Comparative Literature             Semester 2                  2017

 

COMPLIT 202/303: Interpreting Folktales (15 pts)

 

Every society has its stock of traditional stories, passed on orally from one generation to the next, sometimes committed to writing, painting, video, or other semi-permanent media. These narratives may be roughly divided into ‘myths’, sacred narratives purporting to express truths about the creation of the world, the origins of human mortality, etc., and ‘folktales’, regarded even by members of the social group in which they are told as playful products of collective fantasy yet having 'truth value'. Tales such as “Little Red Riding Hood” and “Sleeping Beauty,” best known as children's stories through the Grimm Brothers and Walt Disney, derive from folktales which have been recounted in various versions by oral tellers to audiences of all ages across Eurasia for hundreds (in some cases, thousands) of years. These stories also use motifs and narrative devices (such as the transformation of humans into animals and back again, magical gestures, and sassy resistance) similar to those found in folktales from cultures elsewhere in the world -- China, Japan, the Caribbean, the Americas, South Asia, West Africa, and Polynesia.

 

This course explores the international and regional aspects of folktales and fairy tales. Are such stories products of culturally specific ways of knowing and feeling, or do they express universal human preoccupations present in the collective unconscious? What are the relations between folktales and other popular narrative forms, e.g. fairy tales, tall tales, ballads, and myths? Are these tales formal constructions which are given different meanings by the particular cultures that make, reuse, or preserve them? What are the relations between the rich oral traditions of tale telling and literary or media narratives which sometimes rely on folktale motifs and forms, for example Superheroes?
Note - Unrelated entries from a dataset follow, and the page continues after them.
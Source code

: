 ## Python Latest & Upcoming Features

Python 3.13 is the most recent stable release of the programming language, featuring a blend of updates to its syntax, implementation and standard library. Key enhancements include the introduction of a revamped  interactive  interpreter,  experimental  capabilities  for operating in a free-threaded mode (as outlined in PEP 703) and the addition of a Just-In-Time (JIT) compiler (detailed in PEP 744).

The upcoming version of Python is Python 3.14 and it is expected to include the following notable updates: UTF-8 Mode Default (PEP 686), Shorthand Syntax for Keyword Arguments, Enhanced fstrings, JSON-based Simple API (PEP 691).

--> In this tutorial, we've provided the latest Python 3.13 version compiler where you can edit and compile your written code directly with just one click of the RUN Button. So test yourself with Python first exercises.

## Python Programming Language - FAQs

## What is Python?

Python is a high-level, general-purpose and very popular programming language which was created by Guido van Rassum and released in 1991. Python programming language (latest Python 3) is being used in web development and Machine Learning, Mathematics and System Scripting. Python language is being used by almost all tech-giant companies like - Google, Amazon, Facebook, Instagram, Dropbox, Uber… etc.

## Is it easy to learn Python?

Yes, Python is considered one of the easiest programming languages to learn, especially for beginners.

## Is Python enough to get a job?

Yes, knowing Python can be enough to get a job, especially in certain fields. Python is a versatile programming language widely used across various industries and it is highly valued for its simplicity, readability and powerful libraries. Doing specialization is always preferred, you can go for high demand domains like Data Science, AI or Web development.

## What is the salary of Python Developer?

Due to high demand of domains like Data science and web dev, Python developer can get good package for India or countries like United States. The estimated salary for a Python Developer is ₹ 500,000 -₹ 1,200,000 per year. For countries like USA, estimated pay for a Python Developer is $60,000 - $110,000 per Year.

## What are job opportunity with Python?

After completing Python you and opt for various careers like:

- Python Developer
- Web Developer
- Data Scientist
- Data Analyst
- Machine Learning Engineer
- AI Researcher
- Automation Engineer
What do folktale narratives as cultural forms tell us about the making and uses of stories in general?

 

Convenor and Lecturer:       

Associate Professor Mark Amsler (Comparative Literature, ELL)

Email: m.amsler@auckland.ac.nz

Phone: 923 5559

Office: ARTS 2-517

Office Hours: TBA, or by appointment

 

Additional Lecturers:

                   Associate Professor Neal Curtis (Media Studies)

                        Dr. Melissa Inouye (Chinese, Asian Studies)

                        Dr. Sabina Rehman (Comparative Literature, ELL)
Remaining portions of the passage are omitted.